Rosa Luxemburg
Letters to Sophie Liebknecht


Breslau, May 2, 1918


I have been reading Candide[47] and Countess Alfeld’s[48] Memoirs, and have enjoyed them both immensely. Candide is in such a beautiful edition that I had not the heart to cut the leaves, but read it just as it was. Since it was only uncut at the top, I managed all right. This spiteful collection of all the miseries of mankind would probably before the war have seemed to me nothing but caricature, today, however, it has produced quite a realistic impression ... And now at length. I know the source of a phrase I have myself used occasionally: Mais it faut cultiver notre jardin.[49]

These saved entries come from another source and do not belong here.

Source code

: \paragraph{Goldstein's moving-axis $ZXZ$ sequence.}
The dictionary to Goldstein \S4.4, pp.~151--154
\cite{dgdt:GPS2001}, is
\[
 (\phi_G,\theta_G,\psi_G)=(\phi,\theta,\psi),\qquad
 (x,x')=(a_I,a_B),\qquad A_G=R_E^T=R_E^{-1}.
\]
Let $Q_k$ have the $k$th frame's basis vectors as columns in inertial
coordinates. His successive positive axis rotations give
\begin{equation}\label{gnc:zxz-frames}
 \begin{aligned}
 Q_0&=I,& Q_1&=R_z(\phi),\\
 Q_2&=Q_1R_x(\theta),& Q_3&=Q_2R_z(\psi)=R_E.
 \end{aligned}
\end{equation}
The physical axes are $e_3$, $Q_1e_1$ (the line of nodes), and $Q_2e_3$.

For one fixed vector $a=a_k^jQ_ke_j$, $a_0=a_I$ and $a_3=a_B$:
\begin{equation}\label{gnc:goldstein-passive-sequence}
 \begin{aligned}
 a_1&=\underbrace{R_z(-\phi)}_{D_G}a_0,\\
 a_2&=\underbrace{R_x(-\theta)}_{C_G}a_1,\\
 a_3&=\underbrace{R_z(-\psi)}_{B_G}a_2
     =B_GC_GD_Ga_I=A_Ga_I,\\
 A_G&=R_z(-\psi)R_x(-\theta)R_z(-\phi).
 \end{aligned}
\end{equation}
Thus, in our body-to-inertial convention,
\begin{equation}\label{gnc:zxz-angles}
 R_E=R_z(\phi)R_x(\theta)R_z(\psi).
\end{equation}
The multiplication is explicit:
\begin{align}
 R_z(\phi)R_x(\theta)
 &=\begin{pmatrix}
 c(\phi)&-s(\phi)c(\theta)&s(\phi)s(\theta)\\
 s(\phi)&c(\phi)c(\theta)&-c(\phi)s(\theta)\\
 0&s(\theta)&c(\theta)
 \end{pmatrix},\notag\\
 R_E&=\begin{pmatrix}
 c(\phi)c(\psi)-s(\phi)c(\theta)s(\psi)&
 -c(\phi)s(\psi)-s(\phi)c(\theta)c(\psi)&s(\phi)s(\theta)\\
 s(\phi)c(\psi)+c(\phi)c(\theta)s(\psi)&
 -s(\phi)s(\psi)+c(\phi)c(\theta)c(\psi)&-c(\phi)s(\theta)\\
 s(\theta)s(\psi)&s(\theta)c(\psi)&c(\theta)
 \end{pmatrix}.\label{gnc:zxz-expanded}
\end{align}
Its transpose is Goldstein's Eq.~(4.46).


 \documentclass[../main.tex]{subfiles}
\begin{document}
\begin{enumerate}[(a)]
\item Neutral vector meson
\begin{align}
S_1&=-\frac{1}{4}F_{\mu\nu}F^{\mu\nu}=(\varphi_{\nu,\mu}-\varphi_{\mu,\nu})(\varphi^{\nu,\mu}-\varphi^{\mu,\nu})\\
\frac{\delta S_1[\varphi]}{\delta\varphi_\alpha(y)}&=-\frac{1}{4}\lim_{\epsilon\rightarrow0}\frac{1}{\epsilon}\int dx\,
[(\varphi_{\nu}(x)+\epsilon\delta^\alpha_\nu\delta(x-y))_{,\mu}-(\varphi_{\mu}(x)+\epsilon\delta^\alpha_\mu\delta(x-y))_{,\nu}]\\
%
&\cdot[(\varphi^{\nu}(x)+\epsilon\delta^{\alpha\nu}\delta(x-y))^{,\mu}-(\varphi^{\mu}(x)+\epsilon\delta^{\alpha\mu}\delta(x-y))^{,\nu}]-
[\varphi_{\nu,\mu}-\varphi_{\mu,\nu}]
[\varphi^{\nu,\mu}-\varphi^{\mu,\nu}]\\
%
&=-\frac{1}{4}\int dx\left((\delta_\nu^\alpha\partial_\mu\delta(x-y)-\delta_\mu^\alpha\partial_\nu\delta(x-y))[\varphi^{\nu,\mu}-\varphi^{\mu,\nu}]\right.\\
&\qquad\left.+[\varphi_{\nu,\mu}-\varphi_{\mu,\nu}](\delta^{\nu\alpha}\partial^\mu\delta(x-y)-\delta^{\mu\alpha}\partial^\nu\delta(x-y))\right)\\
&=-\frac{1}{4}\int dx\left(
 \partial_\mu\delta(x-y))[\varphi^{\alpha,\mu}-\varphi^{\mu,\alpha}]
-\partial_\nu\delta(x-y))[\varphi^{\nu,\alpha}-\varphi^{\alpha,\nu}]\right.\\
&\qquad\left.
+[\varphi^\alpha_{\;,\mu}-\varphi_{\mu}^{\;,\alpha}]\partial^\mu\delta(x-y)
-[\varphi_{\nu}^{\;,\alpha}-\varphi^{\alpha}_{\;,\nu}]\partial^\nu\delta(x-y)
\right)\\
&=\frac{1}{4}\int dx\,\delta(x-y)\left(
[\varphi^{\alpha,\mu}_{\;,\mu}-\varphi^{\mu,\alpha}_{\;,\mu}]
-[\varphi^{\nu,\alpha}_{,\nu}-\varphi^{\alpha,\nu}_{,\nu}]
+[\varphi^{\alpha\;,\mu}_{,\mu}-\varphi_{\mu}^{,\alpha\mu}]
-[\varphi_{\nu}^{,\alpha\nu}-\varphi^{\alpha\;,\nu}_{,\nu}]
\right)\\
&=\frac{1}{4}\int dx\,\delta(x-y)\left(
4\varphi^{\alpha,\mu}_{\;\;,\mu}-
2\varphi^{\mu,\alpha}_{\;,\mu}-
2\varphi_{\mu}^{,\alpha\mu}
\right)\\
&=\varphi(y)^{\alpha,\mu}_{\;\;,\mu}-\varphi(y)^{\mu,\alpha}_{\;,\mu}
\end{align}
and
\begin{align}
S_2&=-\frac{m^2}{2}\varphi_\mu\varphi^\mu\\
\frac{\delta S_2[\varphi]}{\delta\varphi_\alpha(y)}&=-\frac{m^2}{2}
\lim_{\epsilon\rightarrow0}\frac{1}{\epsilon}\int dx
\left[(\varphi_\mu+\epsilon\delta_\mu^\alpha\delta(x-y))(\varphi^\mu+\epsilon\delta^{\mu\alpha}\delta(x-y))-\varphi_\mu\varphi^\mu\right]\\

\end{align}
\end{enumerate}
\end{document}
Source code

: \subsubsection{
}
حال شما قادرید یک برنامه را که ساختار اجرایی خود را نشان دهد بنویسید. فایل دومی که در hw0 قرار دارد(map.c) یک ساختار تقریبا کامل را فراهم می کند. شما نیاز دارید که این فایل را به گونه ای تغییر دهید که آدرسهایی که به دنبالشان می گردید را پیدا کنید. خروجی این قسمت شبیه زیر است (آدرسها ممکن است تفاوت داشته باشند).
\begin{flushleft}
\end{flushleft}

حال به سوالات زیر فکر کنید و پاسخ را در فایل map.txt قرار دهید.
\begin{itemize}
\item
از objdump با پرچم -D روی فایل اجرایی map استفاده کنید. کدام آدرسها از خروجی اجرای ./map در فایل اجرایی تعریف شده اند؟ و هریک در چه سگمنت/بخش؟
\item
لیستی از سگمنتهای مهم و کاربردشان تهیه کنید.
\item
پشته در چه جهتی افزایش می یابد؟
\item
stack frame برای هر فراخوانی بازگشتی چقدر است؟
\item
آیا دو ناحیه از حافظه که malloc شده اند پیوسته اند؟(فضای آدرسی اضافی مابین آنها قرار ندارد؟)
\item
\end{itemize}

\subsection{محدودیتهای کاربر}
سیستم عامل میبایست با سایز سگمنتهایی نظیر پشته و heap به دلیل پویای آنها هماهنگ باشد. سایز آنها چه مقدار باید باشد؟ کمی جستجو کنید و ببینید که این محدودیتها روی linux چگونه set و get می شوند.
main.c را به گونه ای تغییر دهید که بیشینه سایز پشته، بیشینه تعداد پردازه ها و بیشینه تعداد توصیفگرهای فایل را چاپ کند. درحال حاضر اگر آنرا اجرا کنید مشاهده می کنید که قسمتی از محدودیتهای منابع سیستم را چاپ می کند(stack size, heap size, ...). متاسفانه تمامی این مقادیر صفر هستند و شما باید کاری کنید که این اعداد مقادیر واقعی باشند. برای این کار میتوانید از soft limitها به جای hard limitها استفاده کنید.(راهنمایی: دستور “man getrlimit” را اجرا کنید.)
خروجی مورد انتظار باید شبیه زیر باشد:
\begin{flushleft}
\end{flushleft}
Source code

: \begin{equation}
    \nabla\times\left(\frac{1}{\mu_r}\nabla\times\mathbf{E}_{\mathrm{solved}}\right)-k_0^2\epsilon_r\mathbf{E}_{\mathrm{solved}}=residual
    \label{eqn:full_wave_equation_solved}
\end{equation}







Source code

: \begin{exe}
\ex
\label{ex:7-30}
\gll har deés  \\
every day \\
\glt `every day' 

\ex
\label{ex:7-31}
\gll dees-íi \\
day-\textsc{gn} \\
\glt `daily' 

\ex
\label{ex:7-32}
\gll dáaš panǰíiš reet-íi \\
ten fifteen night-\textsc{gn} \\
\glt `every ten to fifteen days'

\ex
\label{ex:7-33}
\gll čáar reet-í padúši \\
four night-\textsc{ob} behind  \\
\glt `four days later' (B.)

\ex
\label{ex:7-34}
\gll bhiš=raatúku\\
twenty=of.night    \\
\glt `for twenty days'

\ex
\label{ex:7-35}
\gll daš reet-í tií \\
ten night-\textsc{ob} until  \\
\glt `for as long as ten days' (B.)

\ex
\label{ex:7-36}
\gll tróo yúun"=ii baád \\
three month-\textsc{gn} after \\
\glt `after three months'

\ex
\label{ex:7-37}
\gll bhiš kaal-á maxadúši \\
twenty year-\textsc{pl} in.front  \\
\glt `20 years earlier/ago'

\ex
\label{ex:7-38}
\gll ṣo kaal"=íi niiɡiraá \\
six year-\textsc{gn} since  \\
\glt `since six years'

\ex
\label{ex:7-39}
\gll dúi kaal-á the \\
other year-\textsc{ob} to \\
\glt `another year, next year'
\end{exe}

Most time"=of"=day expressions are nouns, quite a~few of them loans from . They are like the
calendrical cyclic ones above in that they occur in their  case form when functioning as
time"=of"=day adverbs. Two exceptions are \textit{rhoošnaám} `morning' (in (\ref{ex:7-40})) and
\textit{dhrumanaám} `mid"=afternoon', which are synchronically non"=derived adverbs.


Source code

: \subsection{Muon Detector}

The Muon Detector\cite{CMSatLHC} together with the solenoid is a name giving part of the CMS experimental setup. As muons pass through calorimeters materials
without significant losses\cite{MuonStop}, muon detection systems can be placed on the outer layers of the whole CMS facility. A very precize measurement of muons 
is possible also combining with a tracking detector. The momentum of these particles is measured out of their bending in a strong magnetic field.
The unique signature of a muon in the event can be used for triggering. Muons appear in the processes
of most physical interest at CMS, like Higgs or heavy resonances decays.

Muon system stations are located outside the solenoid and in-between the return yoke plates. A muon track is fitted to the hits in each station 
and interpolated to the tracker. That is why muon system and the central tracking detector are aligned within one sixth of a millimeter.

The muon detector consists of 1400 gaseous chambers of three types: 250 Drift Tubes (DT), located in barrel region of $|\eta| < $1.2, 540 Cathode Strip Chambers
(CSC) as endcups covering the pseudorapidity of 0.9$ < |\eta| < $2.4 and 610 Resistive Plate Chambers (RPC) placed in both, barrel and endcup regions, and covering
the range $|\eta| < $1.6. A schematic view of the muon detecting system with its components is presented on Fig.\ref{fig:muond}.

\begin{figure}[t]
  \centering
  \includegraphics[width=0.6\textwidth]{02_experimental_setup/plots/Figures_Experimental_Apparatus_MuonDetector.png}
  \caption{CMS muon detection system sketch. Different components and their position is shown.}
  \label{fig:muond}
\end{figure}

Countess Alfeld’s book is an interesting picture of a phase of civilisation and supplements Grimmelhausen’s[50] message ... What are you doing? Aren’t you enjoying this glorious spring weather?

Always your
Rosa


Footnotes

[47] A satirical romance, by Voltaire, French author and philosopher, born 1694, died 1778.

[48] Leonora Christina, Countess Alfeld, was daughter of Christian IV, King of Denmark. In connection with her husbands political intrigues she was imprisoned from 1663 to 1685 in the Blue Tower of the Royal Palace at Copenhagen. Her Memoirs (“Jammersminde”, – memoirs of sorrow) have been translated into many languages. The German version had evidently been sent to Rosa Luxemburg as appropriate reading for another prisoner of State.

[49] In French in the original. It means: We must cultivate our garden, i.e. must attend to our own affairs.

[50] Hans Jakob Christoffel von Grimmelshausen, German author, born about 1625, died 1676, led an adventurous life during the Thirty Years War, and was a pioneer writer of the picaresque romance or novel of adventure.